Village in Crimea, Ukraine

Lomonosove (Ломоносове; Lomonosovo; Ломоносовo) is a village in Bilohirsk Raion, Autonomous Republic of Crimea, southern Ukraine, which is currently occupied and annexed by the Russian Federation. Despite Ukraine's administrative reform in 2020, Russia continues to administer the settlement as part of the Nyzhnohirskyi Raion. As of the 2001 Ukrainian Census, Lomonosove counted a population of 747 inhabitants.

==History==

===Under the Soviet Union===
During World War II, the settlement came under German occupation. The local Jewish population was either forced to flee, or massacred by the invading forces. After the end of the war and the ethnic cleansing of the local Jewish and Crimean Tatar population by Nazi Germany and the Soviet Union respectively, Lomonosove was settled by Ukrainians and Russian working immigrants from the Tambov Oblast.
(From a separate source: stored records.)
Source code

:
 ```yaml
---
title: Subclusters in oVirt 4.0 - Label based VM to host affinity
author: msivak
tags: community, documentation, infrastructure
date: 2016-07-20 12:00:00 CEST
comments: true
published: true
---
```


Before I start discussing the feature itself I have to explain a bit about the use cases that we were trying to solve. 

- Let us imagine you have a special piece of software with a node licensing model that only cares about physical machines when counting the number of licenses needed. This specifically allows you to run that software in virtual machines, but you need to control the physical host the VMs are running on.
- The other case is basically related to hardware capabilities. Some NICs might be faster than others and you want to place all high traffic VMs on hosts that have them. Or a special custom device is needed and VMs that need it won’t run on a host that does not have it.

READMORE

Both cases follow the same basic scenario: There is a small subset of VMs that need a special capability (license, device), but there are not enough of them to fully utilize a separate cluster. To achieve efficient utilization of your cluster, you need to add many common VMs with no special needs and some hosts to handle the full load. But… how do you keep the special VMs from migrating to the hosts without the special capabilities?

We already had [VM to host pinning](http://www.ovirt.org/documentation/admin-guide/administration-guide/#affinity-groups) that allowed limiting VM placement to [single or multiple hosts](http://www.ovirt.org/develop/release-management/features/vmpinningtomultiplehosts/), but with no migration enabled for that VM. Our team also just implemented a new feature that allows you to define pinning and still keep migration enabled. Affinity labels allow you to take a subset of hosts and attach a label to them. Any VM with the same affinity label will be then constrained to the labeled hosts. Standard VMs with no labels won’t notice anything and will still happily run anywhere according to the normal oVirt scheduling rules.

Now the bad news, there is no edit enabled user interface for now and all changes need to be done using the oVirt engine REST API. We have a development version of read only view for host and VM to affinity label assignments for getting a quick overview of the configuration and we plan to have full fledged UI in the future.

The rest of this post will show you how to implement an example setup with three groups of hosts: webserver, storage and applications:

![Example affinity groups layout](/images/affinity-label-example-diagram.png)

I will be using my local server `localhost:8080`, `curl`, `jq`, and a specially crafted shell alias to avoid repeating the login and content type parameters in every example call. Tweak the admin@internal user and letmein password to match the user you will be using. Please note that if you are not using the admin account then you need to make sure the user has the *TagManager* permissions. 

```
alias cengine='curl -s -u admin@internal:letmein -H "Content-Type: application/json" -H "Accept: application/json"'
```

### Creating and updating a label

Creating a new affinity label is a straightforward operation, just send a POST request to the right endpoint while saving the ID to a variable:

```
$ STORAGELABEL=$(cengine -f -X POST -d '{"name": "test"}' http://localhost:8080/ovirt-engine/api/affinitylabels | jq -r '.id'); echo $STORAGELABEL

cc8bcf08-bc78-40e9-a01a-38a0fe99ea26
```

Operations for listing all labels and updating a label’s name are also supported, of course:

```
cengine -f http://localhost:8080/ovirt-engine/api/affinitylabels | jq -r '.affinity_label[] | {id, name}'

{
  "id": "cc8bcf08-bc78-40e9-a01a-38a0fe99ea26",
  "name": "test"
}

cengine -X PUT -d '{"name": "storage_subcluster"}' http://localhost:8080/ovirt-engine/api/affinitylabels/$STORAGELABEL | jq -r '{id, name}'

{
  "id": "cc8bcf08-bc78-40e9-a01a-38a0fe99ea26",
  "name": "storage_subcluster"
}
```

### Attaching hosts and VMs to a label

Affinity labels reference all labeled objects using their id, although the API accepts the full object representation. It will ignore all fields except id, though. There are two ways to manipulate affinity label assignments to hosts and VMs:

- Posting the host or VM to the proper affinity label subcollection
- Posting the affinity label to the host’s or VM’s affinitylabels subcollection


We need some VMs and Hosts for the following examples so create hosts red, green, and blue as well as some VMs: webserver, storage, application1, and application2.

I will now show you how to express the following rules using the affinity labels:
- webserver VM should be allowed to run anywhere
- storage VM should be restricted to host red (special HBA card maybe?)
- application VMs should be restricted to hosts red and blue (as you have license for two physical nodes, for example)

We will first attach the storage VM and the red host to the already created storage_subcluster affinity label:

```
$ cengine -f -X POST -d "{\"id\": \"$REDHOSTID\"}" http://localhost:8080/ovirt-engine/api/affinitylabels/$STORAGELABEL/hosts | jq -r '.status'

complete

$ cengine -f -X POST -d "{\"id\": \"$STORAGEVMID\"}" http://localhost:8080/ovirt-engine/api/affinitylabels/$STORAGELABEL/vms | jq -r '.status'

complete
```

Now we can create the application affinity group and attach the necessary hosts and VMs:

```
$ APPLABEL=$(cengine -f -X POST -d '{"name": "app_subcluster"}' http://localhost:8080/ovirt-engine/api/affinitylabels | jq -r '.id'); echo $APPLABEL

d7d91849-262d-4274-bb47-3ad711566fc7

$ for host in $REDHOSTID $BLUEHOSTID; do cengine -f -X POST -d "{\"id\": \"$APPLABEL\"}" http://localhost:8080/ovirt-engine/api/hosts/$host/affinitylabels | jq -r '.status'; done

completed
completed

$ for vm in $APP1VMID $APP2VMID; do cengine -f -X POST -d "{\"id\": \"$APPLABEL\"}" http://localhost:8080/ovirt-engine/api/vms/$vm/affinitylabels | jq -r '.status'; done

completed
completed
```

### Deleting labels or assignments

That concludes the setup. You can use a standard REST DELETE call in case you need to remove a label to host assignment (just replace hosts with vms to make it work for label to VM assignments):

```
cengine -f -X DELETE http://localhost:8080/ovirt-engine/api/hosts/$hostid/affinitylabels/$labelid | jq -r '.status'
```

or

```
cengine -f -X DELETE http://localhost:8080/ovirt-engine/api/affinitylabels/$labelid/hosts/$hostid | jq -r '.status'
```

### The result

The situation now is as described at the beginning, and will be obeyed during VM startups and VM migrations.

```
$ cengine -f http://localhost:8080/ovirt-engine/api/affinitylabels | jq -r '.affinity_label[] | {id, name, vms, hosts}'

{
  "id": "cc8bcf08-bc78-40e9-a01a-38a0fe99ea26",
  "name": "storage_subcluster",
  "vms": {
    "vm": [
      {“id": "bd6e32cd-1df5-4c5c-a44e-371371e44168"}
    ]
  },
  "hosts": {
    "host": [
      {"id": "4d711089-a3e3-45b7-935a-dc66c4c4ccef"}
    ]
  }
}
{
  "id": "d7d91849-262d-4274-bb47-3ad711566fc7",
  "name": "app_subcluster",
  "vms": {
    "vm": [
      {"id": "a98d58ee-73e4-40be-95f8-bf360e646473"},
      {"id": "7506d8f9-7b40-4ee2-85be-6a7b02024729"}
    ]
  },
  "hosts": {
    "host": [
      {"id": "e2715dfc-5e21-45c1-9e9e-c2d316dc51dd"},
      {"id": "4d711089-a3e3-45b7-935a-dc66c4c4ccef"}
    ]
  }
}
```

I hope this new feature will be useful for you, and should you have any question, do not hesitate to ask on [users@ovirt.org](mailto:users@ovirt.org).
===In independent Ukraine===
After the collapse of the Soviet Union, the local Crimean Tatar population of Lomonosove saw rapid growth, as most of the surviving population returned to Crimea.

In 2014, in violation of international law, Russia invaded and occupied Crimea. After conducting what was vastly considered to be a sham referendum, the Autonomous Republic of Crimea was incorporated by Russian Federation as the Republic of Crimea.

==Geography==
Lomonosove is located on the right bank of the Salhyr river in the eastern part of the Crimean peninsula. The village features a hot-summer humid continental climate (Köppen classification Dfa), which borders on a humid subtropical climate (Köppen classification Cfa). Summers are hot, while winters are cool and dry. Cold snaps are not uncommon due to the absence of high mountains, which would protect the area from cold air coming from the north.

==Demographics==
As of the 2001 Ukrainian census, the settlement had a population of 747. The majority of the population are Ukrainians, while Crimean Tatars and ethnic Russians make up the largest minorities in the settlement. Lomonosove is lingualistically diverse, with most of the population being Ukrainophone.